Wednesday, October 2, 2013

Why Do Humans Assume Life Should Be Good and Fair?

The human being automatically seeks joy, peace and stability. That is such an assumed given that only a very few unusual sadists would disagree. It is "natural". We have yet to hear of someone who won the lottery and cry out in grieved anguish, "Why!? Why me? Life is not fair!" The human psyche expects the good and requires fairness, at least for itself. This is the basis of "Natural Law". 

But this compulsion toward joy, pleasure, abundance, etc. is such a "given" that most of us never seriously ask, "Why then is there so much suffering, and why do we have that "reptilian" limbic system that hijacks our desire for peace and contentment? Why does even the organic "brain" automatically compel us to a variety of personally and socially conflicting ideas and positions? Why do I look at a darkening mole on my arm and wonder if it might be cancer? Why are my nights punctuated by nightmares? Why do I feel compelled to worry, resent, depress and rage at the most inopportune times? Why do I look at the hungry or abused child and want to weep? Why is a person saddled with a particular lifelong compulsion or addiction? Why are some so damned beautiful and talented and rich and powerful, while so many others are not?" These pathological situations and emotions are not simply always personal choices, although maturity and techniques may help us choose to avoid them with practice. The fact is, we humans are born to pathologize, disagree, worry and separate from the herd in various acts of rebellious conflict--hence the "terrible twos". But this does not stop at "two"--it is the "terrible truth" of human existence from birth--perhaps from conception as millions of speeding sperm cells storm the fortress of the heavily protected ovum, forcefully penetrate the peaceful egg which initiates a violent explosion of division and expansion. Life begins with conflict--the collision of objects. Why? Why this human existence of so damn much conflict and misery when our hearts long for peace, happiness and the happily ever after Utopian fantasy?
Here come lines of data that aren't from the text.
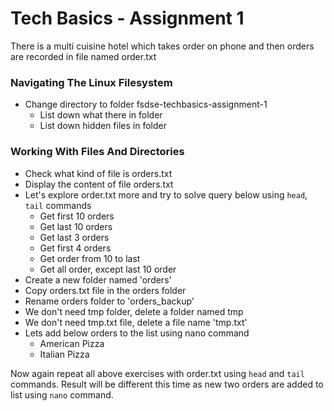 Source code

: # Tech Basics - Assignment 1

There is a multi cuisine hotel which takes order on phone and then orders are recorded in file named order.txt

### Navigating The Linux Filesystem

* Change directory to folder fsdse-techbasics-assignment-1
  - List down what there in folder
  - List down hidden files in folder

### Working With Files And Directories

* Check what kind of file is orders.txt
* Display the content of file orders.txt
* Let's explore order.txt more and try to solve query below using `head`, `tail` commands
  - Get first 10 orders
  - Get last 10 orders
  - Get last 3 orders
  - Get first 4 orders
  - Get order from 10 to last
  - Get all order, except last 10 order
* Create a new folder named 'orders'
* Copy orders.txt file in the orders folder
* Rename orders folder to 'orders_backup'
* We don't need tmp folder, delete a folder named tmp
* We don't need tmp.txt file, delete a file name 'tmp.txt'
* Lets add below orders to the list using nano command
  - American Pizza
  - Italian Pizza
  
Now again repeat all above exercises with order.txt using `head` and `tail` commands. Result will be different this time as new two orders are added to list using `nano` command.
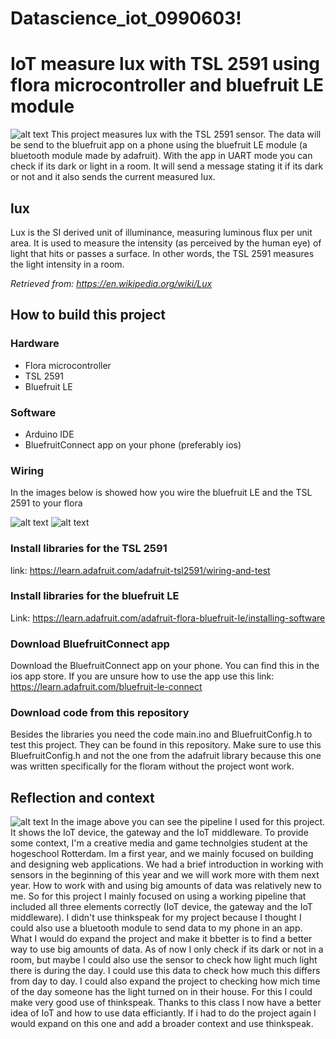 # Datascience_iot_0990603!
# IoT measure lux with TSL 2591 using flora microcontroller and bluefruit LE module
![alt text](https://user-images.githubusercontent.com/74900539/115708604-82241700-a370-11eb-9170-b2160a3af96d.png)
This project measures lux with the TSL 2591 sensor. The data will be send to the bluefruit app on a phone using the bluefruit LE module (a bluetooth module made by adafruit). With the app in UART mode you can check if its dark or light in a room. It will send a message stating it if its dark or not and it also sends the current measured lux. 

## lux
Lux is the SI derived unit of illuminance, measuring luminous flux per unit area. It is used to measure the intensity (as perceived by the human eye) of light that hits or passes a surface. In other words, the TSL 2591 measures the light intensity in a room. 

*Retrieved from: https://en.wikipedia.org/wiki/Lux*

## How to build this project
### Hardware
- Flora microcontroller
- TSL 2591
- Bluefruit LE

### Software
- Arduino IDE
- BluefruitConnect app on your phone (preferably ios)

### Wiring
In the images below is showed how you wire the bluefruit LE and the TSL 2591 to your flora

![alt text](https://user-images.githubusercontent.com/74900539/115710946-3cb51900-a373-11eb-92dd-88ff8ed1b3c5.png)
![alt text](https://user-images.githubusercontent.com/74900539/115711003-4b033500-a373-11eb-9d3b-0ef1d89e1c1b.png)

### Install libraries for the TSL 2591
link: https://learn.adafruit.com/adafruit-tsl2591/wiring-and-test

### Install libraries for the bluefruit LE
Link: https://learn.adafruit.com/adafruit-flora-bluefruit-le/installing-software

### Download BluefruitConnect app
Download the BluefruitConnect app on your phone. You can find this in the ios app store. If you are unsure how to use the app use this link: https://learn.adafruit.com/bluefruit-le-connect

### Download code from this repository 
Besides the libraries you need the code main.ino and BluefruitConfig.h to test this project. They can be found in this repository. Make sure to use this BluefruitConfig.h and not the one from the adafruit library because this one was written specifically for the floram without the project wont work. 

## Reflection and context
![alt text](https://user-images.githubusercontent.com/74900539/115716421-7557f100-a379-11eb-9e35-aead221773af.png)
In the image above you can see the pipeline I used for this project. It shows the IoT device, the gateway and the IoT middleware. To provide some context, I'm a creative media and game technolgies student at the hogeschool Rotterdam. Im a first year, and we mainly focused on building and designing web applications. We had a brief introduction in working with sensors in the beginning of this year and we will work more with them next year. How to work with and using big amounts of data was relatively new to me. So for this project I mainly focused on using a working pipeline that included all three elements correctly (IoT device, the gateway and the IoT middleware). I didn't use thinkspeak for my project because I thought I could also use a bluetooth module to send data to my phone in an app. What I would do expand the project and make it bbetter is to find a better way to use big amounts of data. As of now I only check if its dark or not in a room, but maybe I could also use the sensor to check how light much light there is during the day. I could use this data to check how much this differs from day to day. I could also expand the project to checking how mich time of the day someone has the light turned on in their house. For this I could make very good use of thinkspeak. Thanks to this class I now have a better idea of IoT and how to use data efficiantly. If i had to do the project again I would expand on this one and add a broader context and use thinkspeak. 


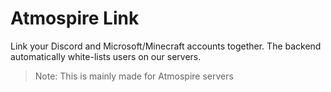 # Atmospire Link
Link your Discord and Microsoft/Minecraft accounts together. The backend automatically white-lists users on our servers.
> Note: This is mainly made for Atmospire servers
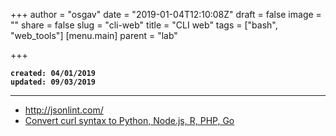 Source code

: +++
author = "osgav"
date = "2019-01-04T12:10:08Z"
draft = false
image = ""
share = false
slug = "cli-web"
title = "CLI web"
tags = ["bash", "web_tools"]
[menu.main]
parent = "lab"

+++

**`created: 04/01/2019`**<br />
**`updated: 09/03/2019`**

---

- http://jsonlint.com/
- [Convert curl syntax to Python, Node.js, R, PHP, Go](https://curl.trillworks.com/)
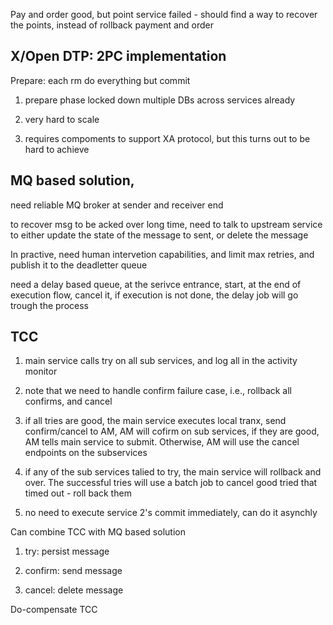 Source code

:Pay and order good, but point service failed - should find a way to recover the points, instead of rollback payment and order

X/Open DTP:  2PC implementation
---------
Prepare: each rm do everything but commit

1. prepare phase locked down multiple DBs across services already

2. very hard to scale

3. requires compoments to support XA protocol, but this turns out to be hard to achieve

MQ based solution,
---------
need reliable MQ broker at sender and receiver end

to recover msg to be acked over long time, need to talk to upstream service to either update the state of the message to sent, or delete the message

In practive, need human intervetion capabilities, and limit max retries, and publish it to the deadletter queue

need a delay based queue, at the serivce entrance, start, at the end of execution flow, cancel it, if execution is not done, the delay job will go trough the process


TCC
--------
1. main service calls try on all sub services, and log all in the activity monitor

2. note that we need to handle confirm failure case, i.e., rollback all confirms, and cancel

3. if all tries are good, the main service executes local tranx, send confirm/cancel to AM, AM will cofirm on sub services, if they are good, AM tells main service to submit. Otherwise, AM will use the cancel endpoints on the subservices 

4. if any of the sub services talied to try, the main service will rollback and over. The successful tries will use a batch job to cancel good tried that timed out - roll back them

5. no need to execute service 2's commit immediately, can do it asynchly

Can combine TCC with MQ based solution
1. try: persist message

2. confirm: send message

3. cancel: delete message

Do-compensate TCC






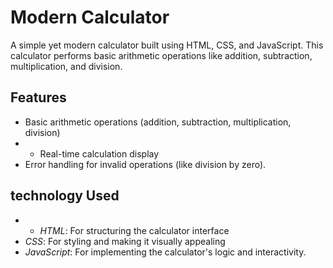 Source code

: # Modern Calculator
A simple yet modern calculator built using HTML, CSS, and JavaScript. This calculator performs basic arithmetic operations like addition, subtraction, multiplication, and division.
## Features

- Basic arithmetic operations (addition, subtraction, multiplication, division)
- - Real-time calculation display
- Error handling for invalid operations (like division by zero).
 ## technology Used
- - *HTML*: For structuring the calculator interface
- *CSS*: For styling and making it visually appealing
- *JavaScript*: For implementing the calculator's logic and interactivity.
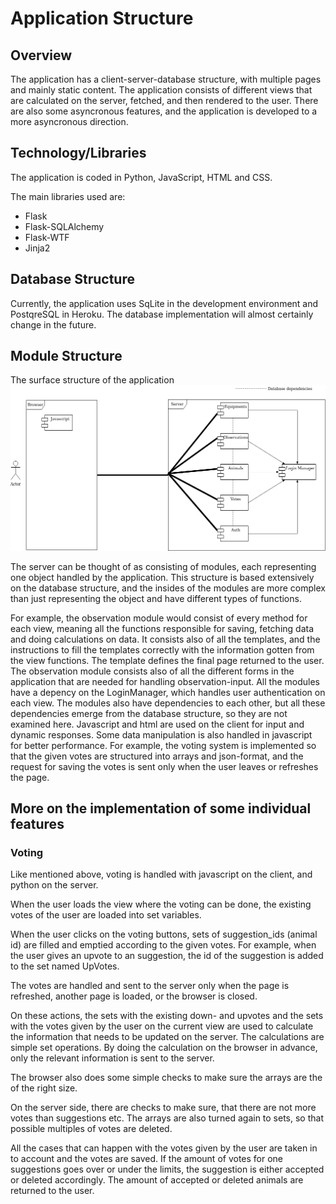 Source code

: # Application Structure
## Overview
The application has a client-server-database structure, with multiple pages and mainly static content. The application consists of different views that are calculated on the server, fetched, and then rendered to the user. There are also some asyncronous features, and the application is developed to a more asyncronous direction.

## Technology/Libraries
The application is coded in Python, JavaScript, HTML and CSS.

The main libraries used are:
  * Flask
  * Flask-SQLAlchemy
  * Flask-WTF
  * Jinja2
  
## Database Structure
Currently, the application uses SqLite in the development environment and PostqreSQL in Heroku. The database implementation will almost certainly change in the future.

## Module Structure
The surface structure of the application
![](https://github.com/LauriTahvanainen/GameTracker/blob/master/documentation/pictures/module_structure.png)

The server can be thought of as consisting of modules, each representing one object handled by the application. This structure is based extensively on the database structure, and the insides of the modules are more complex than just representing the object and have different types of functions.

For example, the observation module would consist of every method for each view, meaning all the functions responsible for saving, fetching data and doing calculations on data. It consists also of all the templates, and the instructions to fill the templates correctly with the information gotten from the view functions. The template defines the final page returned to the user. The observation module consists also of all the different forms in the application that are needed for handling observation-input.
All the modules have a depency on the LoginManager, which handles user authentication on each view. The modules also have dependencies to each other, but all these dependencies emerge from the database structure, so they are not examined here.
Javascript and html are used on the client for input and dynamic responses. Some data manipulation is also handled in javascript for better performance. For example, the voting system is implemented so that the given votes are structured into arrays and json-format, and the request for saving the votes is sent only when the user leaves or refreshes the page.

## More on the implementation of some individual features

### Voting

Like mentioned above, voting is handled with javascript on the client, and python on the server. 

When the user loads the view where the voting can be done, the existing votes of the user are loaded into set variables.

When the user clicks on the voting buttons, sets of suggestion_ids (animal id) are filled and emptied according to the given votes. For example, when the user gives an upvote to an suggestion, the id of the suggestion is added to the set named UpVotes.

The votes are handled and sent to the server only when the page is refreshed, another page is loaded, or the browser is closed. 

On these actions, the sets with the existing down- and upvotes and the sets with the votes given by the user on the current view are used to calculate the information that needs to be updated on the server. The calculations are simple set operations. By doing the calculation on the browser in advance, only the relevant information is sent to the server. 

The browser also does some simple checks to make sure the arrays are the of the right size.

On the server side, there are checks to make sure, that there are not more votes than suggestions etc. The arrays are also turned again to sets, so that possible multiples of votes are deleted.

All the cases that can happen with the votes given by the user are taken in to account and the votes are saved. If the amount of votes for one suggestions goes over or under the limits, the suggestion is either accepted or deleted accordingly. The amount of accepted or deleted animals are returned to the user.
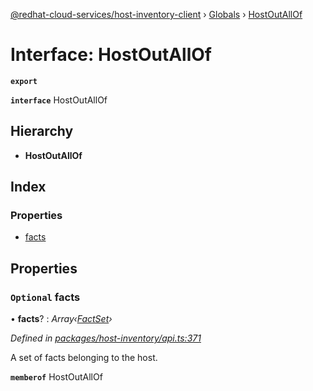 [@redhat-cloud-services/host-inventory-client](../README.md) › [Globals](../globals.md) › [HostOutAllOf](hostoutallof.md)

# Interface: HostOutAllOf

**`export`** 

**`interface`** HostOutAllOf

## Hierarchy

* **HostOutAllOf**

## Index

### Properties

* [facts](hostoutallof.md#optional-facts)

## Properties

### `Optional` facts

• **facts**? : *Array‹[FactSet](factset.md)›*

*Defined in [packages/host-inventory/api.ts:371](https://github.com/RedHatInsights/javascript-clients/blob/master/packages/host-inventory/api.ts#L371)*

A set of facts belonging to the host.

**`memberof`** HostOutAllOf
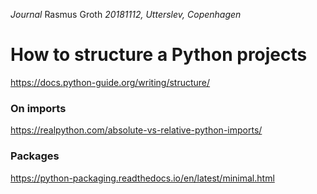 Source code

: *Journal*
Rasmus Groth
*20181112, Utterslev, Copenhagen*

# How to structure a Python projects
https://docs.python-guide.org/writing/structure/

### On imports
https://realpython.com/absolute-vs-relative-python-imports/

### Packages
https://python-packaging.readthedocs.io/en/latest/minimal.html
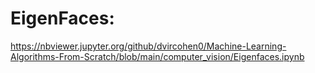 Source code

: 
# EigenFaces:
https://nbviewer.jupyter.org/github/dvircohen0/Machine-Learning-Algorithms-From-Scratch/blob/main/computer_vision/Eigenfaces.ipynb

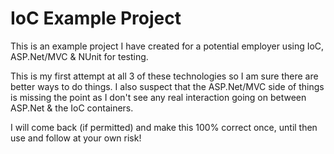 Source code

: # IoC Example Project

This is an example project I have created for a potential employer using IoC, ASP.Net/MVC & NUnit for testing.

This is my first attempt at all 3 of these technologies so I am sure there are better ways to do things.
I also suspect that the ASP.Net/MVC side of things is missing the point as I don't see any real interaction
going on between ASP.Net & the IoC containers.

I will come back (if permitted) and make this 100% correct once, until then use and follow at your own risk!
The Dalai Lama answers, "Suffering stems from ignorance?" And I ask, "Is there a creative and purposeful genius behind this ignorance?" Many Christians answer, "Suffering comes from original sin." I ask, "Is this "original" tendency to miss the mark purposeful?" Hindus say, "Suffering arises from Karma." I ask, "What prompted the very first act of Karma and might it not be purposeful?" The New Age devotees say, "Suffering is the result of your selfish ego, or caused by your limited consciousness." I answer, "You are just repackaging the old doctrine of original sin by blaming me instead of Adam and Eve; nice try. Why is my ego so selfish and my consciousness so limited; does that selfishness and limitation serve a larger purpose?" Modern Science says, "Suffering is a natural mechanism for evolution toward higher degrees of existence." I ask, "Wouldn't the highest degree of existence be one without so much suffering, and in that case shouldn't evolution have stopped with the rocks and clouds? Perhaps suffering is part of a purposeful evolvement toward a new race of beings heretofore unknown--a feat that would be impossible without chronic internal and external resistance and war."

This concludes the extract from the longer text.